When she saw Jenny turn the corner, Angie walked slowly back up the brick alley. Once more she stood in front of the dimly lit service entrance. She closed her eyes, feeling the cold, smelling the rain, listening to the sounds of the city, trying to take her mind back thirty-two years, trying to recall the moments right before she’d been stuffed into the baby box here.
Mist and wetness cloaked her. She could scent the dampness of the bricks and that strange metallic smell she associated with coming snow.

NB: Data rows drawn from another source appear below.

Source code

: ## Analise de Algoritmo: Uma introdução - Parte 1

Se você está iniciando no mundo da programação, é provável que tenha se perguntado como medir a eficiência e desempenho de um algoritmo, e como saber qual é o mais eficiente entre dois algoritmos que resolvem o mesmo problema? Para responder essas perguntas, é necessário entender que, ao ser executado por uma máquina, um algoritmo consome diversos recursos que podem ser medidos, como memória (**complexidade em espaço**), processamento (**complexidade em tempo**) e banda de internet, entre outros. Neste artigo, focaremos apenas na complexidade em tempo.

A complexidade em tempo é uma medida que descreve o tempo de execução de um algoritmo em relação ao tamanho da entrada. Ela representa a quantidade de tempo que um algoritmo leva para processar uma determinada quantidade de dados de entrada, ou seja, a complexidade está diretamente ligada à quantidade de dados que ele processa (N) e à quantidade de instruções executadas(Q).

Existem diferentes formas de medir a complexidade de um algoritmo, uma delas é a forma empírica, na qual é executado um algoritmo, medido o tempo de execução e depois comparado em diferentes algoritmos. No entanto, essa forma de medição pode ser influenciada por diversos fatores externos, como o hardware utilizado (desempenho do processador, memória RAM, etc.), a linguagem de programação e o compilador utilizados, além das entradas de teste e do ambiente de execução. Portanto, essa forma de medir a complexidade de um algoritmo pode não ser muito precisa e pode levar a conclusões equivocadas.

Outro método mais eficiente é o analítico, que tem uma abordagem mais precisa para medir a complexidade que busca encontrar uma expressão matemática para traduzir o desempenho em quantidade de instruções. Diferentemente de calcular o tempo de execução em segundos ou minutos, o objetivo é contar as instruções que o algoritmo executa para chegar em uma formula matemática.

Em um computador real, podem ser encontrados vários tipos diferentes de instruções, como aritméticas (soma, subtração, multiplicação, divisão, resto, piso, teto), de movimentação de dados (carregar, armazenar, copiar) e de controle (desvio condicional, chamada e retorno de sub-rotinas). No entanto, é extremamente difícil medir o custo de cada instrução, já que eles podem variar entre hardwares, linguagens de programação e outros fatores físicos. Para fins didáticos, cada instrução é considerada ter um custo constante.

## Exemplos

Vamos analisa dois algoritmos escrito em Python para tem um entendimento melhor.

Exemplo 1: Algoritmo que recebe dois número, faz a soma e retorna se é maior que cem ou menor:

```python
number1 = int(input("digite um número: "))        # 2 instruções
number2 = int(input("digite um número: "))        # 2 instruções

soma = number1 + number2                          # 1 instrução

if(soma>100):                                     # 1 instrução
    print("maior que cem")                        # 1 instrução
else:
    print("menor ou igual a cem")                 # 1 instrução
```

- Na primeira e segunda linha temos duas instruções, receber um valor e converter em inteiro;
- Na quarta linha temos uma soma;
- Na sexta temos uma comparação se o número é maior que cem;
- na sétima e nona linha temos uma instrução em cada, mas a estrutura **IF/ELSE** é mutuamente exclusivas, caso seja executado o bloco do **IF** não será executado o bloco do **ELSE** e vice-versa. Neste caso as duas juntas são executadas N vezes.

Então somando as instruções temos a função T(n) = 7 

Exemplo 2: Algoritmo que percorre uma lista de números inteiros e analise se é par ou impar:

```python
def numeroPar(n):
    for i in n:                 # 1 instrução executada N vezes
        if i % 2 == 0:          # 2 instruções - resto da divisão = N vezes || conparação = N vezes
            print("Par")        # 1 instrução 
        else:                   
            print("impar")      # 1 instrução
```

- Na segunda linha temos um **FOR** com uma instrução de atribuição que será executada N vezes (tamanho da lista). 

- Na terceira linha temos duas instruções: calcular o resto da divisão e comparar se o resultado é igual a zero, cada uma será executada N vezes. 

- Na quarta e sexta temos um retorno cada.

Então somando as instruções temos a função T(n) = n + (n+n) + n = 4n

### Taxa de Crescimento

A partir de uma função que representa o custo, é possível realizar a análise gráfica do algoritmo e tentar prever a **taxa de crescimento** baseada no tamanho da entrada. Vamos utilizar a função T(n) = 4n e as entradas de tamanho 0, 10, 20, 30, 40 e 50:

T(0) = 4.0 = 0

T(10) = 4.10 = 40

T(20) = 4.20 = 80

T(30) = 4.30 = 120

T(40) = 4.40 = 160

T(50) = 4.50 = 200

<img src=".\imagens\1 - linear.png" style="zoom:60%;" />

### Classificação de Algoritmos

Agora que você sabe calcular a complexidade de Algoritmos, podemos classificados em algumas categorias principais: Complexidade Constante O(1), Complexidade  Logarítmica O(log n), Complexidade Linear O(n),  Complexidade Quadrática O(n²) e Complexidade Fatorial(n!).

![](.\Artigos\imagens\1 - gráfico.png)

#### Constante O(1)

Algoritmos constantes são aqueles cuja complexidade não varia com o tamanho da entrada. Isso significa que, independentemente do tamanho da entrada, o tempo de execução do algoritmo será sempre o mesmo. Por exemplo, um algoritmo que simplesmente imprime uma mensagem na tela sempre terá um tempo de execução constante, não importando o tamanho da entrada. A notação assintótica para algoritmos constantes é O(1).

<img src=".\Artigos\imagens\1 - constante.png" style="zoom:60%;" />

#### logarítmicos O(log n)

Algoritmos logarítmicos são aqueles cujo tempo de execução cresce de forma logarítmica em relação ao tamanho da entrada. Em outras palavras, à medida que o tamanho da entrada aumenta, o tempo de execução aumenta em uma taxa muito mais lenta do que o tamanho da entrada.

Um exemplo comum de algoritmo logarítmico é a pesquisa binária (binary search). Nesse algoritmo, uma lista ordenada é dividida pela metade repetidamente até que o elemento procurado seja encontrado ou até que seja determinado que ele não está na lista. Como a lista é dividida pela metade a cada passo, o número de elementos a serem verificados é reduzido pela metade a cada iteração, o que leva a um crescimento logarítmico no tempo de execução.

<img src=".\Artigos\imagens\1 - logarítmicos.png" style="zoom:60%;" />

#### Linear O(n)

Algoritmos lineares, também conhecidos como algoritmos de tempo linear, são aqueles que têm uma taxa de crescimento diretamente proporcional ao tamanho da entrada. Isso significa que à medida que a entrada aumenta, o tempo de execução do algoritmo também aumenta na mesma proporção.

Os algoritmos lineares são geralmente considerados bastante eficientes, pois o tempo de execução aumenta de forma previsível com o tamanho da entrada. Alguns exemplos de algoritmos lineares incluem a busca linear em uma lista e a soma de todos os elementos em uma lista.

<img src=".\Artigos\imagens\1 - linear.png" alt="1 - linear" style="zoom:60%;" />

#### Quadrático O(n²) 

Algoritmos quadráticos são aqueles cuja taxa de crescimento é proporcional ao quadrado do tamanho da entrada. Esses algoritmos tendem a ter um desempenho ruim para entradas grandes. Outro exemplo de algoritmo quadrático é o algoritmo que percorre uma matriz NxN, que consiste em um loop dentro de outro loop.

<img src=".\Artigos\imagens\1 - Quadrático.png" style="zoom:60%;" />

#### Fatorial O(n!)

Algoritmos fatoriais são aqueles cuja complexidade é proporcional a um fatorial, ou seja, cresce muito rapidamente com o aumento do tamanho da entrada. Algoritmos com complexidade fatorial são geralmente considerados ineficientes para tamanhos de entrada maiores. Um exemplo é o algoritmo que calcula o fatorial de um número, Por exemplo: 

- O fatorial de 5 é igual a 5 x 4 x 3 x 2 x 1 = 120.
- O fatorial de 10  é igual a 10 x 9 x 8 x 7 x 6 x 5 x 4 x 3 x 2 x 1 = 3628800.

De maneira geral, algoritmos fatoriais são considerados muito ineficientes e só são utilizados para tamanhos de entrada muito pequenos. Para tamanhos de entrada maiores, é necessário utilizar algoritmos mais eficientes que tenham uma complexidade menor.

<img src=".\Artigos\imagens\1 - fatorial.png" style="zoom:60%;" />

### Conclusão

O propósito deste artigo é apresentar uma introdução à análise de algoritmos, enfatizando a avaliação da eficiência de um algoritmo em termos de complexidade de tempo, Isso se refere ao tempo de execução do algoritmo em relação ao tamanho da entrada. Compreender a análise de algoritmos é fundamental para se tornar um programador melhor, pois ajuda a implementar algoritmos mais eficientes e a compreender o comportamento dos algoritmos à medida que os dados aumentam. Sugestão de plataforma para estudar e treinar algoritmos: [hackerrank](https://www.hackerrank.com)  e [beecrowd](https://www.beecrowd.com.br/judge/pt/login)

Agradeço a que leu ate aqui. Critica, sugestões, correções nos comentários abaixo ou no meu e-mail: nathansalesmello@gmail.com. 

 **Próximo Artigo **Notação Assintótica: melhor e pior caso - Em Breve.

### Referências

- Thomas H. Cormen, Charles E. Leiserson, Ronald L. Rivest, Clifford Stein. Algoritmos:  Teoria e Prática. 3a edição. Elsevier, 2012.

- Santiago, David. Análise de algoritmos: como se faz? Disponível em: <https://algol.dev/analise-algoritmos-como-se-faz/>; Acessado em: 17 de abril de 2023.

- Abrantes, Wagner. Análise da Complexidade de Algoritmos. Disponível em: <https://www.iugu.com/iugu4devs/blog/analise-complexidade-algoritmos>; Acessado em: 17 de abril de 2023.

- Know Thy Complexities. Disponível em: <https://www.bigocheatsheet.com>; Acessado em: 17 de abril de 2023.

But no memories whispered—nothing at all.
She crossed over to the cathedral, climbed the stairs, and pulled open the heavy wood door. The space inside was cavernous, solemn. Candles flickered—little gold tongues of light licking at stained glass and shadows. Behind the altar hung a sculpture of Jesus, his head bowed under his brutal crown of thorns, hands and feet nailed to the cross. Angie tried to hear it again—the thin, sweet, angelic mezzo-soprano tones of “Ave Maria,” the hymn her adoptive mother had been singing in this cathedral on that fateful Christmas Eve over three decades ago. The same song her mother had sung while rocking mindlessly in her chair at the Mount Saint Agnes Mental Health Treatment Facility on the island two weeks ago. Hearing the melody that day had started to stir to life dark memories locked deep inside the vault of Angie’s soul. She called the sounds to mind . . .
Ave Maria . . .
Gratia plena, Dominus tecum . . .
But no memories rustled to life this time. Instead, the strange Polish words she’d also recently begun to remember echoed through her brain.
Uciekaj, uciekaj! . . . Wskakuj do srodka, szybko! . . . Siedz cicho!
Run, run! Get inside! Stay quiet!
The voice was a woman’s. Had the woman been yelling at Angie to get inside that cradle? To shut the hell up once she was inside? Angie returned her thoughts to her dad’s confession.